Pull each line containing "array" out of the data and copy it.

_Stored data_:
::::

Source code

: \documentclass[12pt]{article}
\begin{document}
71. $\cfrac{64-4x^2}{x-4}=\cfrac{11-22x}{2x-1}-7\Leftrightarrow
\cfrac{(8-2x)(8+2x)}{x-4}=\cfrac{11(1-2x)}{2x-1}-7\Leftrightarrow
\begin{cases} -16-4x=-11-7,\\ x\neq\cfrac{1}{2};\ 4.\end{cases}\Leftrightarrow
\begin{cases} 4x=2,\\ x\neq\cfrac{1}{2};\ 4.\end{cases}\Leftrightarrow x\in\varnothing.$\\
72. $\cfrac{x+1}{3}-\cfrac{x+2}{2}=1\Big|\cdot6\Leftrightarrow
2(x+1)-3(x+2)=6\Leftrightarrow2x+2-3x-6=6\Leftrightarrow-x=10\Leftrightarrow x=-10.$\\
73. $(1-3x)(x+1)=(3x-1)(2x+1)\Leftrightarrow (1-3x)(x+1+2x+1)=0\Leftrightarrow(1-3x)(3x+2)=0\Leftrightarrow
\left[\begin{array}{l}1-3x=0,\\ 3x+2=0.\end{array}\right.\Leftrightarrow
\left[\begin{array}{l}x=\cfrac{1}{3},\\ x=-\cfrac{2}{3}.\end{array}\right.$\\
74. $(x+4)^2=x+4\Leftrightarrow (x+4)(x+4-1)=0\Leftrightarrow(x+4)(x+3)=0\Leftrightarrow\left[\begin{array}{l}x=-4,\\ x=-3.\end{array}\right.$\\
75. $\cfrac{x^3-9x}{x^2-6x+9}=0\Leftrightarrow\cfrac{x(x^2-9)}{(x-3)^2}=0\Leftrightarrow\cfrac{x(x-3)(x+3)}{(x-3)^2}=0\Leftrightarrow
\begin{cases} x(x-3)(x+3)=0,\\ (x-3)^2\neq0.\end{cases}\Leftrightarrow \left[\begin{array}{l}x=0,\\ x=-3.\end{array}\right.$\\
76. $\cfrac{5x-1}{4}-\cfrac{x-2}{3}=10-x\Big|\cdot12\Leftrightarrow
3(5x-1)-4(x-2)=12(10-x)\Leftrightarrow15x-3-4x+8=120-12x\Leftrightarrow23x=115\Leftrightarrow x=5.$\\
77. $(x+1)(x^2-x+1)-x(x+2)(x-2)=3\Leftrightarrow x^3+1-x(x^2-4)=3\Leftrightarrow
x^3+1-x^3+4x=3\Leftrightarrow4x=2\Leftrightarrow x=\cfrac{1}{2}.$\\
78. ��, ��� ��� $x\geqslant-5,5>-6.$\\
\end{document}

::::

_Solution for this problem_:
\left[\begin{array}{l}1-3x=0,\\ 3x+2=0.\end{array}\right.\Leftrightarrow
\left[\begin{array}{l}x=\cfrac{1}{3},\\ x=-\cfrac{2}{3}.\end{array}\right.$\\
74. $(x+4)^2=x+4\Leftrightarrow (x+4)(x+4-1)=0\Leftrightarrow(x+4)(x+3)=0\Leftrightarrow\left[\begin{array}{l}x=-4,\\ x=-3.\end{array}\right.$\\
\begin{cases} x(x-3)(x+3)=0,\\ (x-3)^2\neq0.\end{cases}\Leftrightarrow \left[\begin{array}{l}x=0,\\ x=-3.\end{array}\right.$\\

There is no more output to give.